§ Exercise materials:
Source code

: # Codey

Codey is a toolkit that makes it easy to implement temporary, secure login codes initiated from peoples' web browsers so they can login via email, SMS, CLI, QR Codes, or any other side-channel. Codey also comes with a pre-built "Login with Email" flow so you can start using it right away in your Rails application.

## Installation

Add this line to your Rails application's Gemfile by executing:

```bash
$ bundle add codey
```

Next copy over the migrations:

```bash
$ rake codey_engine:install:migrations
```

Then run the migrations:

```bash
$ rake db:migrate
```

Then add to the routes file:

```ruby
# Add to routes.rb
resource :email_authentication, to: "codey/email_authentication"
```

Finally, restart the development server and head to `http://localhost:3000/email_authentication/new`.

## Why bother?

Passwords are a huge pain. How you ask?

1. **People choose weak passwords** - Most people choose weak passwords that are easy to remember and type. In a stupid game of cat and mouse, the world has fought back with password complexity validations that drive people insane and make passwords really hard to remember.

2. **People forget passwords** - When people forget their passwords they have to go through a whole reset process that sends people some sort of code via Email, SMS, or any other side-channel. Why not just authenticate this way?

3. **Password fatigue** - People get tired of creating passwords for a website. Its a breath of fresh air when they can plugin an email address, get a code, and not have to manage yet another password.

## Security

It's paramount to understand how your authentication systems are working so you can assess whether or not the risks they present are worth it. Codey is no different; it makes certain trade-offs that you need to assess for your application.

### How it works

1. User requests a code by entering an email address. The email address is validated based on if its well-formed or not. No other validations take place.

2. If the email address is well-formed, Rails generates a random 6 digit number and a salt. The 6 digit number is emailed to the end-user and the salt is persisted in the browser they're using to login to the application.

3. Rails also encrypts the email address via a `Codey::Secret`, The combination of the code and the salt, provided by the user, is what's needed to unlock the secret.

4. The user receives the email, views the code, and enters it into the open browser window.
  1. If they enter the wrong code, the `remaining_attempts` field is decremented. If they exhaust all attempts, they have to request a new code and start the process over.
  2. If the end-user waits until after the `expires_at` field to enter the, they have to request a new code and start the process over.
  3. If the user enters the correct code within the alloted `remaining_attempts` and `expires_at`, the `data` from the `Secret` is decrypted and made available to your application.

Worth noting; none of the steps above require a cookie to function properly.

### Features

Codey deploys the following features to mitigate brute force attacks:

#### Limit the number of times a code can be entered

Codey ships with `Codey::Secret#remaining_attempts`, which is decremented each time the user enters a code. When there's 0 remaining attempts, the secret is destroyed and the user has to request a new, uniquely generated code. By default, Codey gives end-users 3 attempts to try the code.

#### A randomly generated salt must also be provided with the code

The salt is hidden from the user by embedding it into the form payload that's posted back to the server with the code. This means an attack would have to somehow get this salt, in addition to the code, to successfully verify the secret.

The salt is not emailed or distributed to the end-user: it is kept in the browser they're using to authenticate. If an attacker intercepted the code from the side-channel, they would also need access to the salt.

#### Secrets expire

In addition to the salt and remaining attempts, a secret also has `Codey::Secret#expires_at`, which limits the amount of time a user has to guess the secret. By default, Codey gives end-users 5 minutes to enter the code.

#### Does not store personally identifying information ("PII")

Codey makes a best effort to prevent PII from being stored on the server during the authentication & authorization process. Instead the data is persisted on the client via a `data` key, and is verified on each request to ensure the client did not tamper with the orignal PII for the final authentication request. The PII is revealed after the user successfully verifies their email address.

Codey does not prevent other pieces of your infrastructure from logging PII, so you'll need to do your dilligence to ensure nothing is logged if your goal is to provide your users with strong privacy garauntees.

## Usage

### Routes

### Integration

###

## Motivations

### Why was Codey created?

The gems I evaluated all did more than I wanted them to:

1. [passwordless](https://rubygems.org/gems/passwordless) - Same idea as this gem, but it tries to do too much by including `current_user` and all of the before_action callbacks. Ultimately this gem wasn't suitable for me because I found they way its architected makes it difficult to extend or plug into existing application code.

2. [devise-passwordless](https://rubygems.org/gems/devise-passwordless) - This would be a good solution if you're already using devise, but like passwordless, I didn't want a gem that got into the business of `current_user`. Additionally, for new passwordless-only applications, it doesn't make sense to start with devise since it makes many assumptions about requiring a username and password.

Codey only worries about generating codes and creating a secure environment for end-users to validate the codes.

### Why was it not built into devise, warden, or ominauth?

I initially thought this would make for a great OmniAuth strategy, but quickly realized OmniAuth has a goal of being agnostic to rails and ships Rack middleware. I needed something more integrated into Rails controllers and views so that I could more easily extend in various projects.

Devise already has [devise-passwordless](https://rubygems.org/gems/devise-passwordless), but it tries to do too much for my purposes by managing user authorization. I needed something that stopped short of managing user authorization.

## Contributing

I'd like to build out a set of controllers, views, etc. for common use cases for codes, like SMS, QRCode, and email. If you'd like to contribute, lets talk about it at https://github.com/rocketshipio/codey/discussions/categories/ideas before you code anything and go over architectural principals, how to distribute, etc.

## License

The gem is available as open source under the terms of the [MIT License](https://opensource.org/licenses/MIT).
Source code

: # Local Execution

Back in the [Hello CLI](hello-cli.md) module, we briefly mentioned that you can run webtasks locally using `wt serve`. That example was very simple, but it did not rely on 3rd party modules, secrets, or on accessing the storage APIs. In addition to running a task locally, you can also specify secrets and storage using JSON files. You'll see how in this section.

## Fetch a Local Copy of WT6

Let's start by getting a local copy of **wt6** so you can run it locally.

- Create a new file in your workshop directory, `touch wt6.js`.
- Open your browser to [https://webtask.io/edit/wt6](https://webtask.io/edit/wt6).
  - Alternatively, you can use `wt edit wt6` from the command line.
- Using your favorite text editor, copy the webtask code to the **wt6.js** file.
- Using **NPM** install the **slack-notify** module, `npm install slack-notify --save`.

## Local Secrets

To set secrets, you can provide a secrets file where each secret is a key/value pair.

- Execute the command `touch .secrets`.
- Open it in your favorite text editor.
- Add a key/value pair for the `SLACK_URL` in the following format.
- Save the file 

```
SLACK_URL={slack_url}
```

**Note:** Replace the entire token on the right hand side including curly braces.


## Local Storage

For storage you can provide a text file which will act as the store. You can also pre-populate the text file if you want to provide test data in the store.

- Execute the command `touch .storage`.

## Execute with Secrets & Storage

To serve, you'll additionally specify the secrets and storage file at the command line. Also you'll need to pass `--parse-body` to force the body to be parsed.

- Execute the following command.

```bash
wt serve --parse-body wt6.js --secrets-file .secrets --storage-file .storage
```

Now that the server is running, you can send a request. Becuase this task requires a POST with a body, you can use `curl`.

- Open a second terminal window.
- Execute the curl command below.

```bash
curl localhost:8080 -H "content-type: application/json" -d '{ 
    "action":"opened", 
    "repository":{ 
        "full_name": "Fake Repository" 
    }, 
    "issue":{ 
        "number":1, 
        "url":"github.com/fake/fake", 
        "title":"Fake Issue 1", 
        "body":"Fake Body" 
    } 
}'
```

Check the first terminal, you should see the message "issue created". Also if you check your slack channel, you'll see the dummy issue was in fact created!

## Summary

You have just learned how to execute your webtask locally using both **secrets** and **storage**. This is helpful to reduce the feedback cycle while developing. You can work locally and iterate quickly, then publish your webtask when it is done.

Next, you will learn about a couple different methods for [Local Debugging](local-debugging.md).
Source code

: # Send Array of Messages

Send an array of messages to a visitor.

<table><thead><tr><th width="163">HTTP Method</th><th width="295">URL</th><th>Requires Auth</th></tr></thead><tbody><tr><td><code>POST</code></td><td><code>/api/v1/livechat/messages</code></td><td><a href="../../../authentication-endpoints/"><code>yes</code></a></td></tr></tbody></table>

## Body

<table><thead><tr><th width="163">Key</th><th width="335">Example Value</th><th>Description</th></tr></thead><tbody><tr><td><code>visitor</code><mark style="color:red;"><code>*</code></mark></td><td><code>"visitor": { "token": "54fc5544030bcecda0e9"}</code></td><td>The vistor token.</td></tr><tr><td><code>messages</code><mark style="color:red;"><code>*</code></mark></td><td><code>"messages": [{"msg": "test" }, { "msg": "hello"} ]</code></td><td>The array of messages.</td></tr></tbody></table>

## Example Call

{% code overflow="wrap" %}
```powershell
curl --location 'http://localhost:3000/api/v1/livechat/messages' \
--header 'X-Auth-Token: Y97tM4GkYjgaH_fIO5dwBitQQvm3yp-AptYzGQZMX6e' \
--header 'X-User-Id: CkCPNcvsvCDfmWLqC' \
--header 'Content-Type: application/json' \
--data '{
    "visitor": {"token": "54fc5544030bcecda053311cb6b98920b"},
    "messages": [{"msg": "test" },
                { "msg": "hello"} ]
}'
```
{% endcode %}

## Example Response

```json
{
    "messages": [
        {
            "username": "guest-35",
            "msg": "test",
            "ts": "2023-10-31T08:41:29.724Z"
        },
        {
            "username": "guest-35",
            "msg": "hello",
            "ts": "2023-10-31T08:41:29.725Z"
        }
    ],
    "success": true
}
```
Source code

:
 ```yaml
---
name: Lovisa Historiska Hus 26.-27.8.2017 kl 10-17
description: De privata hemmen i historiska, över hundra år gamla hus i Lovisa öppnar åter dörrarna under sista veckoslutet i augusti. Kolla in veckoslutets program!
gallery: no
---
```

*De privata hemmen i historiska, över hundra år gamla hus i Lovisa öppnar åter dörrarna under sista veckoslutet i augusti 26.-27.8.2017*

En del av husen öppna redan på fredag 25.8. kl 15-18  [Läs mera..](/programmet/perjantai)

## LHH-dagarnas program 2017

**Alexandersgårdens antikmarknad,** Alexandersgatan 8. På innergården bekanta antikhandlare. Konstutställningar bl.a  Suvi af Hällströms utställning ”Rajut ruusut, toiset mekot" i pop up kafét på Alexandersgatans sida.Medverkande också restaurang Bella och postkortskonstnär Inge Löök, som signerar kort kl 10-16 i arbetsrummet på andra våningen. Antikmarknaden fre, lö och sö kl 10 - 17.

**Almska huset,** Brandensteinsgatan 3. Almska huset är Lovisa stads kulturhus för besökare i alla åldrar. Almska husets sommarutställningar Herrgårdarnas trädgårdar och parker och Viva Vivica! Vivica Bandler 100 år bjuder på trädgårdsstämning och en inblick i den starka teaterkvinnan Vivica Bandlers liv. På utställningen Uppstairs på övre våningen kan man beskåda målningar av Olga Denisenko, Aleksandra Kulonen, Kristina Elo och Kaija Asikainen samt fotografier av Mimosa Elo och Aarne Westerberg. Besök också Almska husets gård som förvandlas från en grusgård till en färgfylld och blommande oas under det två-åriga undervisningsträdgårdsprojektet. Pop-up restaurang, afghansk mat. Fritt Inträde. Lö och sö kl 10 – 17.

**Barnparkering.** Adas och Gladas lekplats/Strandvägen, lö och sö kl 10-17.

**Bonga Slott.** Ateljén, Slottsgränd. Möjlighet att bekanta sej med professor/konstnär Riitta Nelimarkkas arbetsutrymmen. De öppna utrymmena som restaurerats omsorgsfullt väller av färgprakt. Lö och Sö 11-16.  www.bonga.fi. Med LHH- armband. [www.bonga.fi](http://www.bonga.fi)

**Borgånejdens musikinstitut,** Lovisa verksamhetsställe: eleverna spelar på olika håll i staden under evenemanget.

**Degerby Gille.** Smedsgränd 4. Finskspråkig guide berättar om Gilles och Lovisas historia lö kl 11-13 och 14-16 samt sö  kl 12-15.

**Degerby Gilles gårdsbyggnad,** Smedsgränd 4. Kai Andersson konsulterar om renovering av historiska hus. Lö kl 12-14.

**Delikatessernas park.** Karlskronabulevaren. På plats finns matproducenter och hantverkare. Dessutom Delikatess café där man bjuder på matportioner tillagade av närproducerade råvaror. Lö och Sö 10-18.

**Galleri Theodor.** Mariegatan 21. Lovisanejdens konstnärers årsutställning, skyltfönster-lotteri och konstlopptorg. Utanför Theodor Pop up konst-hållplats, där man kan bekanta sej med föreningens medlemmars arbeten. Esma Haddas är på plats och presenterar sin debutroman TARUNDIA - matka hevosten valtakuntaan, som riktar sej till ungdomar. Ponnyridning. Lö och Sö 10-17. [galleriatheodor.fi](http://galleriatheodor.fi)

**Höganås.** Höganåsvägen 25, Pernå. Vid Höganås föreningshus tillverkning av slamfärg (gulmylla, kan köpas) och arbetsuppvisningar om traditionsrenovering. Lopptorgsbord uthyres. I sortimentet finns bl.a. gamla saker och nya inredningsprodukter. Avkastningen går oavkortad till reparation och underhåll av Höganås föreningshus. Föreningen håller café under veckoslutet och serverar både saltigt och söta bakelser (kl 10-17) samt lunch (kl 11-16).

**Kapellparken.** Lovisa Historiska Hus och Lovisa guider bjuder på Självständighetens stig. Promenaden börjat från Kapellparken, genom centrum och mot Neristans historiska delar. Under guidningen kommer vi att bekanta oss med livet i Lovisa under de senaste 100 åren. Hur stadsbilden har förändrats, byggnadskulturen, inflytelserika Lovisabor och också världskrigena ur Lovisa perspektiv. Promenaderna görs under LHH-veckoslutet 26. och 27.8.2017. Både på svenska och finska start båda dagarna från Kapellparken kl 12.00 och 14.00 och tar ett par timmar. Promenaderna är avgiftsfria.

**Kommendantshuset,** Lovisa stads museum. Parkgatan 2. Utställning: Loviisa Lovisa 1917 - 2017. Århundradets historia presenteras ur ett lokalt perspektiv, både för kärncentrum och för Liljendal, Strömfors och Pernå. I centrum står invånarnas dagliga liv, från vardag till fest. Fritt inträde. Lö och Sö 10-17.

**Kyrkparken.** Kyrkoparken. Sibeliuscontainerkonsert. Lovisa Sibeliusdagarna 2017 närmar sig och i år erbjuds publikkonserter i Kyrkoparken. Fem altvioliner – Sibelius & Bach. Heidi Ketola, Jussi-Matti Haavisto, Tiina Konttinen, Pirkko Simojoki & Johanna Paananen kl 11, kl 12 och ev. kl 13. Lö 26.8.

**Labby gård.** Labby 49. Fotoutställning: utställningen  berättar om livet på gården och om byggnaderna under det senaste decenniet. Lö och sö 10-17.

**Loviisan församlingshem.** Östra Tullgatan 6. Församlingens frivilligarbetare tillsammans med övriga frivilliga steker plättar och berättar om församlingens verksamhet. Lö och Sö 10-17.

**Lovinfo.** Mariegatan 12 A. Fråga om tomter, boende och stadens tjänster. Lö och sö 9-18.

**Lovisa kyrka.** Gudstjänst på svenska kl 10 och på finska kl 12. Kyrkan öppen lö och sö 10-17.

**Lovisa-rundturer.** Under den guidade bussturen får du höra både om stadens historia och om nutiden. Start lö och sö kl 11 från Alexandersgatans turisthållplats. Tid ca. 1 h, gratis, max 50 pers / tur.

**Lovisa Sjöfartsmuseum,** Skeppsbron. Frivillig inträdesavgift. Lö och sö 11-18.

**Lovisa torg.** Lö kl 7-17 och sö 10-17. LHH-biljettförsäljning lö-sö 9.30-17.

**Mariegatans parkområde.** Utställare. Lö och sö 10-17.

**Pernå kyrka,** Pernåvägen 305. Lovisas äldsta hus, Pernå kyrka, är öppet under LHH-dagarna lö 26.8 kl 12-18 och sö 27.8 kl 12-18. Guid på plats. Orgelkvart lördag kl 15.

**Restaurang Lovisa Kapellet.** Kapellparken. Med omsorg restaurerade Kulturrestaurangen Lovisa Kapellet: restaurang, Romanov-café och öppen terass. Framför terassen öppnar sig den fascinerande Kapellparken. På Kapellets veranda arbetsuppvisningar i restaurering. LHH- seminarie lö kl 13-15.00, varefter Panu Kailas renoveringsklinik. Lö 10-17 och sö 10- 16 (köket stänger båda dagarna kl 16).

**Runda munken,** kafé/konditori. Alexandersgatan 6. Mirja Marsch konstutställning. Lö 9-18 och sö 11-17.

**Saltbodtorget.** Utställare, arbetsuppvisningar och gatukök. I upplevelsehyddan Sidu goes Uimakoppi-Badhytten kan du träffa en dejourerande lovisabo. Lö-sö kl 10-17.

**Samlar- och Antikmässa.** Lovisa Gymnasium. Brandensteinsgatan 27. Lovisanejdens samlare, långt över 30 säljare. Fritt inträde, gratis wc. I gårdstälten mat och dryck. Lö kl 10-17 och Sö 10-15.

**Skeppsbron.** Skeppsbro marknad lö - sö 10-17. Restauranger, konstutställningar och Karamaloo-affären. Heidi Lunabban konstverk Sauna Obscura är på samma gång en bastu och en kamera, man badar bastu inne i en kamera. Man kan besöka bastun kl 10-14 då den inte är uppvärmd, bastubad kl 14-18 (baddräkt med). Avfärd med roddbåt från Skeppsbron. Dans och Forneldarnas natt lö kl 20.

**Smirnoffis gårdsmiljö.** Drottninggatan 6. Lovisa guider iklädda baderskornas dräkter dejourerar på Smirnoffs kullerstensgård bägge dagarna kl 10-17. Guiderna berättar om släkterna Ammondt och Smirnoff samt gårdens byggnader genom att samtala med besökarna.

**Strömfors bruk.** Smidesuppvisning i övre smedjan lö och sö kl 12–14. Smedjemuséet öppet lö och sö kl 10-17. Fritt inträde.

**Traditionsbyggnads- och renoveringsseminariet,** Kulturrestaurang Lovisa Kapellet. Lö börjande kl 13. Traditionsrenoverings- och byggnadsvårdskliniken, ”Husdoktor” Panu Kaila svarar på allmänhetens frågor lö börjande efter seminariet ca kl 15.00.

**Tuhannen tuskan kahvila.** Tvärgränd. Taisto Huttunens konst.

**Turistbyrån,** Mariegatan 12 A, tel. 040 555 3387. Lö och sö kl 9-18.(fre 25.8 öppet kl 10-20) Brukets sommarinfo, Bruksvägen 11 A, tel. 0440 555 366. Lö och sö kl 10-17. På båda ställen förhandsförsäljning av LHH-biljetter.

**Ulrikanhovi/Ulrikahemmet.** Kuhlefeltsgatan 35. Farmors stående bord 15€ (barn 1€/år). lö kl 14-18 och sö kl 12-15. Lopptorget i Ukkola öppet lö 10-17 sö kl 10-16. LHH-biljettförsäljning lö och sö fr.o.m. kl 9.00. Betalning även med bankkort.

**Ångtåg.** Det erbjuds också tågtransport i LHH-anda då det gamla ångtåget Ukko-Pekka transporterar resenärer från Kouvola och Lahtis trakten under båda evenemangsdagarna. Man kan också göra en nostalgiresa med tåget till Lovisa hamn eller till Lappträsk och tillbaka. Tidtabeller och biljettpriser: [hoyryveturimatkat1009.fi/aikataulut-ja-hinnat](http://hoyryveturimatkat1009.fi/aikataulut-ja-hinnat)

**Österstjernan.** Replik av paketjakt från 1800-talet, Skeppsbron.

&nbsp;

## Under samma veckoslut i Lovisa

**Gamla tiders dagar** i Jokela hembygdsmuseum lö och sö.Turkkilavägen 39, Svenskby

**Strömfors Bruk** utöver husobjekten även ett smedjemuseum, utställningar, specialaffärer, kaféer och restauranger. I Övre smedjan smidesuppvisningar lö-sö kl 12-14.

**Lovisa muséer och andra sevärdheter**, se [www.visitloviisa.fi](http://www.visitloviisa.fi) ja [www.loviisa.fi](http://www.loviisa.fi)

§ Your goal:
Starting at the line above that contains "och sö 11-18.", write out each line exactly until the line that contains "och Sö 10-15." has been written, and stop there.

§ Response area:
**Lovisa Sjöfartsmuseum,** Skeppsbron. Frivillig inträdesavgift. Lö och sö 11-18.

**Lovisa torg.** Lö kl 7-17 och sö 10-17. LHH-biljettförsäljning lö-sö 9.30-17.

**Mariegatans parkområde.** Utställare. Lö och sö 10-17.

**Pernå kyrka,** Pernåvägen 305. Lovisas äldsta hus, Pernå kyrka, är öppet under LHH-dagarna lö 26.8 kl 12-18 och sö 27.8 kl 12-18. Guid på plats. Orgelkvart lördag kl 15.

**Restaurang Lovisa Kapellet.** Kapellparken. Med omsorg restaurerade Kulturrestaurangen Lovisa Kapellet: restaurang, Romanov-café och öppen terass. Framför terassen öppnar sig den fascinerande Kapellparken. På Kapellets veranda arbetsuppvisningar i restaurering. LHH- seminarie lö kl 13-15.00, varefter Panu Kailas renoveringsklinik. Lö 10-17 och sö 10- 16 (köket stänger båda dagarna kl 16).

**Runda munken,** kafé/konditori. Alexandersgatan 6. Mirja Marsch konstutställning. Lö 9-18 och sö 11-17.

**Saltbodtorget.** Utställare, arbetsuppvisningar och gatukök. I upplevelsehyddan Sidu goes Uimakoppi-Badhytten kan du träffa en dejourerande lovisabo. Lö-sö kl 10-17.

**Samlar- och Antikmässa.** Lovisa Gymnasium. Brandensteinsgatan 27. Lovisanejdens samlare, långt över 30 säljare. Fritt inträde, gratis wc. I gårdstälten mat och dryck. Lö kl 10-17 och Sö 10-15.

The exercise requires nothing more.